For the Three Months Ended March 31,
 2019  2018  Annual 
($ Thousands, except per Unit amounts)        2018 
Cash Generated From Operating      
Activities$ 83,689 $81,603  431,177 
Adjustments:(1)      
Interest expense included in cash flow      
from financing activities (28,596) (28,766) (114,271)
Non-Discretionary Property Capital      
Investments(2) (17,659) (14,625) (51,252)
Capitalized Leasing Costs(3)  139  (1,615) (1,046)
Amortization of Other Financing Costs(4) (1,853) (1,643) (6,464)
Non-Controlling Interest -  (31) (216)
Transaction Costs(5)  8,527  -  - 
Investment Income  4,000  361  7,442 
Lease Principal & Interest Repayments(6) (651) -  - 
ACFO$ 47,596 $35,284  265,370 
Total Distributions Declared$ 51,542 $45,101  190,124 
Excess (Deficit) ACFO over Distributions Declared$(3,946)$(9,817) 75,246 
ACFO Payout Ratio 108.3%  127.8%  71.6% 


(1) On a quarterly basis, a review of working capital is performed to determine whether changes in prepaids, receivables, deposits, accounts payable and other liabilities, security deposits and other non-cash operating assets and liabilities were attributed to items which were not indicative of sustainable cash flows available for distribution in line with the ACFO guidance provided by REALpac. Based on review, it was concluded that no adjustments were needed. 
(2) Non-Discretionary Property Capital Investments for the three months ended March 31, 2019 and 2018 has been calculated as follows: Non-Discretionary Property Capital Investments per suite and site is based on the annual 2019 and 2018 forecasts  respectively, divided by four for the quarter, and multiplied by the weighted average number of residential suites and sites during the period. The forecasted Non-Discretionary Property Capital Investments per suite and site for 2019 and 2018 on an annual basis is $1,391 and $1,183 respectively. The weighted average number of residential suites and sites for the three months ended March 31, 2019 and 2018 is 50,769 and 49,469, respectively. For a reconciliation of actual non-discretionary property capital investments incurred during the period to forecast, see the Adjusted Cash Flows From Operations and Distributions Declared Section of the MD&A.
(3) Comprises tenant inducements and direct leasing costs. 
(4) Includes amortization of deferred financing costs, CMHC premiums, deferred loan costs and fair value adjustments. 

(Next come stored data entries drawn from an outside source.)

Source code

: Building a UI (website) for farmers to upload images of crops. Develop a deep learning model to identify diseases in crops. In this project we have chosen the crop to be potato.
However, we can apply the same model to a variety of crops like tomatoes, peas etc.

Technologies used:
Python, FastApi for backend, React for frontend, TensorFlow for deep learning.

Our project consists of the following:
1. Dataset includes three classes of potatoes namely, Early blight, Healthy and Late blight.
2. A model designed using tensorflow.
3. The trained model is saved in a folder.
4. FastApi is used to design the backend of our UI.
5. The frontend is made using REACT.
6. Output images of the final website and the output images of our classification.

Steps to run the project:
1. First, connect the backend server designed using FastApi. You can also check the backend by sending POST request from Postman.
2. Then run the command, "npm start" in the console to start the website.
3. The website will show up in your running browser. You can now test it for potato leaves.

(5) Expensed transaction costs associated with The Acquisition are added back as per The REALpac whitepaper for ACFO dated February, 2019.  
(6) Upon adoption of IFRS 16, effective January 1, 2019, CAPREIT's leases were required to be capitalized with a corresponding lease liability. This has led to the recording of lease interest on these lease liabilities, and lease repayments. This deduction is allowed under the amended REALpac whitepaper for ACFO dated February, 2019.